(DATASET CONTENT)
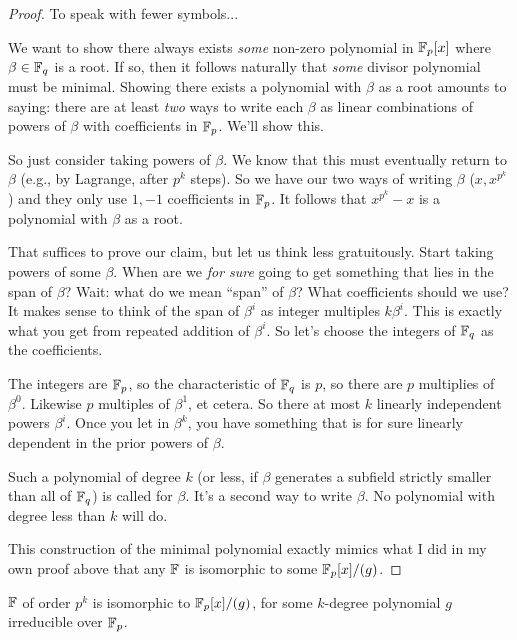 \begin{proof}
  To speak with fewer symbols...

  We want to show there always exists \emph{some} non-zero polynomial in
  $\mathbb{F}_p[x]$ where $\beta\in\mathbb{F}_q$ is a root. If so, then it follows
  naturally that \emph{some} divisor polynomial must be minimal. Showing
  there exists a polynomial with $\beta$ as a root amounts to saying:
  there are at least \emph{two} ways to write each $\beta$ as linear
  combinations of powers of $\beta$ with coefficients in $\mathbb{F}_p$. We'll
  show this.

  So just consider taking powers of $\beta$. We know that this must
  eventually return to $\beta$ (e.g., by Lagrange, after $p^k$ steps).
  So we have our two ways of writing $\beta$ ($x, x^{p^k}$) and they
  only use $1, -1$ coefficients in $\mathbb{F}_p$. It follows that $x^{p^k} - x$
  is a polynomial with $\beta$ as a root.

  That suffices to prove our claim, but let us think less gratuitously.
  Start taking powers of some $\beta$. When are we \emph{for sure} going
  to get something that lies in the span of $\beta$? Wait: what do we
  mean ``span'' of $\beta$? What coefficients should we use? It makes
  sense to think of the span of $\beta^i$ as integer multiples
  $k\beta^i$. This is exactly what you get from repeated addition of
  $\beta^i$. So let's choose the integers of $\mathbb{F}_q$ as the coefficients.

  The integers are $\mathbb{F}_p$, so the characteristic of $\mathbb{F}_q$ is $p$, so
  there are $p$ multiplies of $\beta^0$. Likewise $p$ multiples of
  $\beta^1$, et cetera. So there at most $k$ linearly independent powers
  $\beta^i$. Once you let in $\beta^k$, you have something that is for
  sure linearly dependent in the prior powers of $\beta$.

  Such a polynomial of degree $k$ (or less, if $\beta$ generates a
  subfield strictly smaller than all of $\mathbb{F}_q$) is called
   for $\beta$. It's a second way to write $\beta$. No
  polynomial with degree less than $k$ will do.

  This construction of the minimal polynomial exactly mimics what I did
  in my own proof above that any $\mathbb{F}$ is isomorphic to some $\mathbb{F}_p[x]/(g)$.
\end{proof}

\begin{theorem}
  $\mathbb{F}$ of order $p^k$ is isomorphic to $\mathbb{F}_p[x]/(g)$, for some $k$-degree
  polynomial $g$ irreducible over $\mathbb{F}_p$.
\end{theorem}

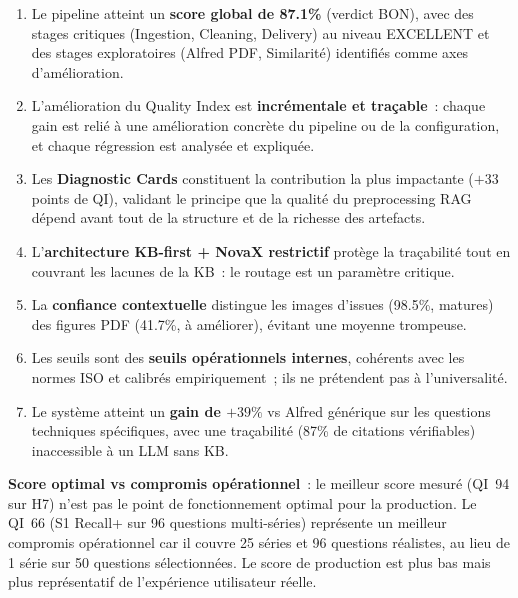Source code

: \begin{enumerate}
  \item Le pipeline atteint un \textbf{score global de 87.1\%} (verdict BON), avec des stages critiques (Ingestion, Cleaning, Delivery) au niveau EXCELLENT et des stages exploratoires (Alfred PDF, Similarité) identifiés comme axes d'amélioration.
  
  \item L'amélioration du Quality Index est \textbf{incrémentale et traçable}~: chaque gain est relié à une amélioration concrète du pipeline ou de la configuration, et chaque régression est analysée et expliquée.
  
  \item Les \textbf{Diagnostic Cards} constituent la contribution la plus impactante ($+33$ points de QI), validant le principe que la qualité du preprocessing RAG dépend avant tout de la structure et de la richesse des artefacts.
  
  \item L'\textbf{architecture KB-first + NovaX restrictif} protège la traçabilité tout en couvrant les lacunes de la KB~: le routage est un paramètre critique.
  
  \item La \textbf{confiance contextuelle} distingue les images d'issues (98.5\%, matures) des figures PDF (41.7\%, à améliorer), évitant une moyenne trompeuse.
  
  \item Les seuils sont des \textbf{seuils opérationnels internes}, cohérents avec les normes ISO et calibrés empiriquement~; ils ne prétendent pas à l'universalité.
  
  \item Le système atteint un \textbf{gain de $+39\%$} vs Alfred générique sur les questions techniques spécifiques, avec une traçabilité (87\% de citations vérifiables) inaccessible à un LLM sans KB.
\end{enumerate}

\textbf{Score optimal vs compromis opérationnel}~: le meilleur score mesuré (QI~94 sur H7) n'est pas le point de fonctionnement optimal pour la production. Le QI~66 (S1 Recall+ sur 96 questions multi-séries) représente un meilleur compromis opérationnel car il couvre 25 séries et 96 questions réalistes, au lieu de 1 série sur 50 questions sélectionnées. Le score de production est plus bas mais plus représentatif de l'expérience utilisateur réelle.
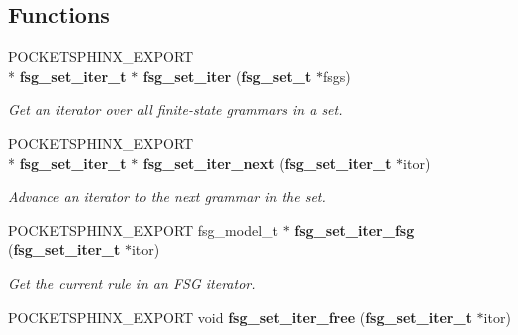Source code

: \subsection*{Functions}
\begin{DoxyCompactItemize}
\item 
P\-O\-C\-K\-E\-T\-S\-P\-H\-I\-N\-X\-\_\-\-E\-X\-P\-O\-R\-T \\*
{\bf fsg\-\_\-set\-\_\-iter\-\_\-t} $\ast$ {\bf fsg\-\_\-set\-\_\-iter} ({\bf fsg\-\_\-set\-\_\-t} $\ast$fsgs)\label{fsg__set_8h_ae258fe4457affc6de5548330f33470ca}

\begin{DoxyCompactList}\small\item\em Get an iterator over all finite-\/state grammars in a set. \end{DoxyCompactList}\item 
P\-O\-C\-K\-E\-T\-S\-P\-H\-I\-N\-X\-\_\-\-E\-X\-P\-O\-R\-T \\*
{\bf fsg\-\_\-set\-\_\-iter\-\_\-t} $\ast$ {\bf fsg\-\_\-set\-\_\-iter\-\_\-next} ({\bf fsg\-\_\-set\-\_\-iter\-\_\-t} $\ast$itor)\label{fsg__set_8h_a50a455ce026c87a66d85363e874e982d}

\begin{DoxyCompactList}\small\item\em Advance an iterator to the next grammar in the set. \end{DoxyCompactList}\item 
P\-O\-C\-K\-E\-T\-S\-P\-H\-I\-N\-X\-\_\-\-E\-X\-P\-O\-R\-T fsg\-\_\-model\-\_\-t $\ast$ {\bf fsg\-\_\-set\-\_\-iter\-\_\-fsg} ({\bf fsg\-\_\-set\-\_\-iter\-\_\-t} $\ast$itor)\label{fsg__set_8h_a139c12323411b8366c66e97e112ca8c1}

\begin{DoxyCompactList}\small\item\em Get the current rule in an F\-S\-G iterator. \end{DoxyCompactList}\item 
P\-O\-C\-K\-E\-T\-S\-P\-H\-I\-N\-X\-\_\-\-E\-X\-P\-O\-R\-T void {\bf fsg\-\_\-set\-\_\-iter\-\_\-free} ({\bf fsg\-\_\-set\-\_\-iter\-\_\-t} $\ast$itor)\label{fsg__set_8h_a4e31d748ffd9d99fc626c2a1036c3699}


\end{DoxyCompactItemize}
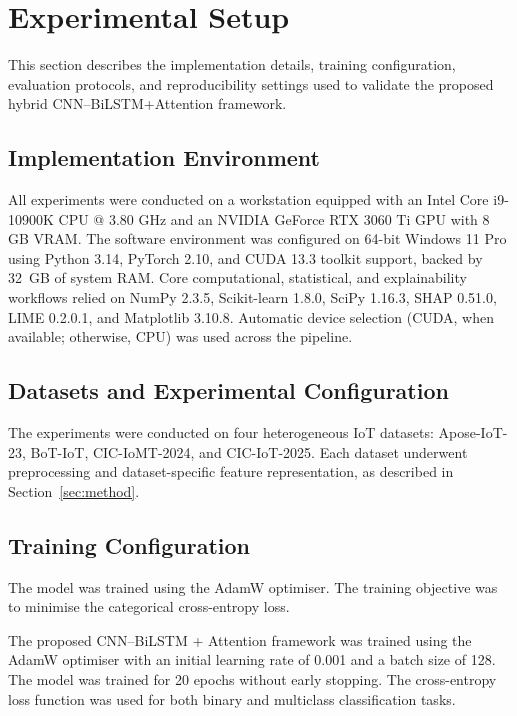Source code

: \documentclass[a4paper,fleqn]{cas-sc}
\begin{document}
\section{Experimental Setup}
\label{sec:setup}

This section describes the implementation details, training configuration, evaluation protocols, and reproducibility settings used to validate the proposed hybrid CNN--BiLSTM+Attention framework.

\subsection{Implementation Environment}

{\color{blue}All experiments were conducted on a workstation equipped with an Intel Core i9-10900K CPU @ 3.80 GHz and an NVIDIA GeForce RTX 3060 Ti GPU with 8 GB VRAM. The software environment was configured on 64-bit Windows 11 Pro using Python 3.14, PyTorch 2.10, and CUDA 13.3 toolkit support, backed by 32~GB of system RAM. Core computational, statistical, and explainability workflows relied on NumPy 2.3.5, Scikit-learn 1.8.0, SciPy 1.16.3, SHAP 0.51.0, LIME 0.2.0.1, and Matplotlib 3.10.8. Automatic device selection (CUDA, when available; otherwise, CPU) was used across the pipeline.} 

\subsection{Datasets and Experimental Configuration}

The experiments were conducted on four heterogeneous IoT datasets: Apose-IoT-23, BoT-IoT, CIC-IoMT-2024, and CIC-IoT-2025. Each dataset underwent preprocessing and dataset-specific feature representation, as described in Section~\ref{sec:method}. 

\subsection{Training Configuration}

The model was trained using the AdamW optimiser. The training objective was to minimise the categorical cross-entropy loss.

{\color{blue}The proposed CNN--BiLSTM + Attention framework was trained using the AdamW optimiser with an initial learning rate of 0.001 and a batch size of 128.} The model was trained for 20 epochs without early stopping. The cross-entropy loss function was used for both binary and multiclass classification tasks.
\end{document}

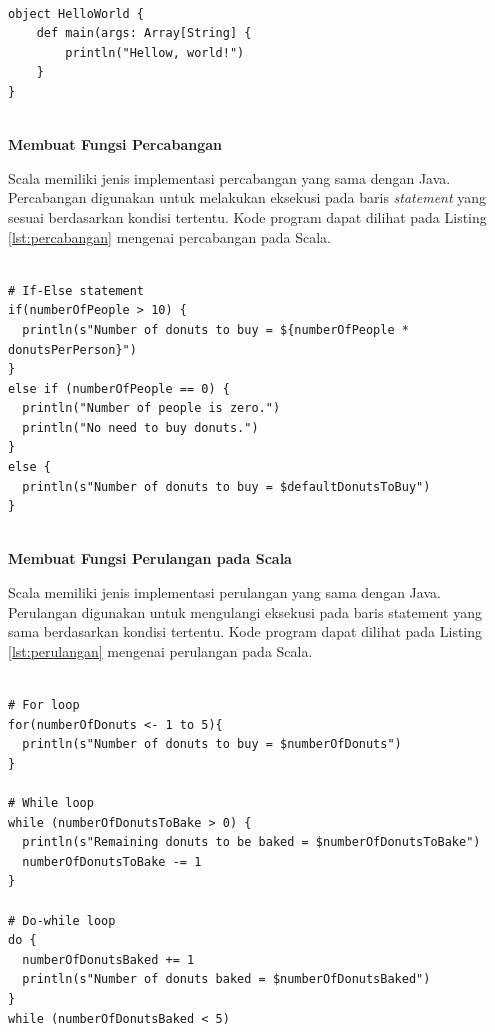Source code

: \documentclass[a4paper,twoside]{article}
\begin{document}
\begin{enumerate}
\begin{lstlisting}[basicstyle=\ttfamily, frame=single,
	columns=fullflexible, keepspaces=true, breaklines=true, label=lst:main_method, caption=Membuat Main Method pada Scala]
	
object HelloWorld {
	def main(args: Array[String] {
		println("Hellow, world!")
	}
}
	
\end{lstlisting}

\textbf{Membuat Fungsi Percabangan}

Scala memiliki jenis implementasi percabangan yang sama dengan Java. Percabangan digunakan untuk melakukan eksekusi pada baris \textit{statement} yang sesuai berdasarkan kondisi tertentu. Kode program dapat dilihat pada Listing \ref{lst:percabangan} mengenai percabangan pada Scala.

\begin{lstlisting}[basicstyle=\ttfamily, frame=single,
	columns=fullflexible, keepspaces=true, breaklines=true, label=lst:percabangan, caption=Membuat Fungsi Percabangan pada Scala]

# If-Else statement
if(numberOfPeople > 10) { 
  println(s"Number of donuts to buy = ${numberOfPeople * donutsPerPerson}")
}
else if (numberOfPeople == 0) {
  println("Number of people is zero.")
  println("No need to buy donuts.")
} 
else {
  println(s"Number of donuts to buy = $defaultDonutsToBuy")
}
	
\end{lstlisting}

\textbf{Membuat Fungsi Perulangan pada Scala}

Scala memiliki jenis implementasi perulangan yang sama dengan Java. Perulangan digunakan untuk mengulangi eksekusi pada baris statement yang sama berdasarkan kondisi tertentu. Kode program dapat dilihat pada Listing \ref{lst:perulangan} mengenai perulangan pada Scala.

\begin{lstlisting}[basicstyle=\ttfamily, frame=single,
	columns=fullflexible, keepspaces=true, breaklines=true, label=lst:perulangan, caption=Membuat Fungsi Perulangan pada Scala]
	
# For loop
for(numberOfDonuts <- 1 to 5){
  println(s"Number of donuts to buy = $numberOfDonuts")
}

# While loop
while (numberOfDonutsToBake > 0) {
  println(s"Remaining donuts to be baked = $numberOfDonutsToBake")
  numberOfDonutsToBake -= 1
}

# Do-while loop
do {
  numberOfDonutsBaked += 1
  println(s"Number of donuts baked = $numberOfDonutsBaked")
} 
while (numberOfDonutsBaked < 5)


\end{lstlisting}
\end{enumerate}
\end{document}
(End DATASET CONTENT)
▶ _WHAT NEEDS TO BE DONE_: Give again, exactly, the lines starting at the first entry above and ending at the line with "to get something"; please leave pictures out.

▶ _EXERCISE OUTPUT_:
 \begin{proof}
  To speak with fewer symbols...

  We want to show there always exists \emph{some} non-zero polynomial in
  $\mathbb{F}_p[x]$ where $\beta\in\mathbb{F}_q$ is a root. If so, then it follows
  naturally that \emph{some} divisor polynomial must be minimal. Showing
  there exists a polynomial with $\beta$ as a root amounts to saying:
  there are at least \emph{two} ways to write each $\beta$ as linear
  combinations of powers of $\beta$ with coefficients in $\mathbb{F}_p$. We'll
  show this.

  So just consider taking powers of $\beta$. We know that this must
  eventually return to $\beta$ (e.g., by Lagrange, after $p^k$ steps).
  So we have our two ways of writing $\beta$ ($x, x^{p^k}$) and they
  only use $1, -1$ coefficients in $\mathbb{F}_p$. It follows that $x^{p^k} - x$
  is a polynomial with $\beta$ as a root.

  That suffices to prove our claim, but let us think less gratuitously.
  Start taking powers of some $\beta$. When are we \emph{for sure} going
  to get something that lies in the span of $\beta$? Wait: what do we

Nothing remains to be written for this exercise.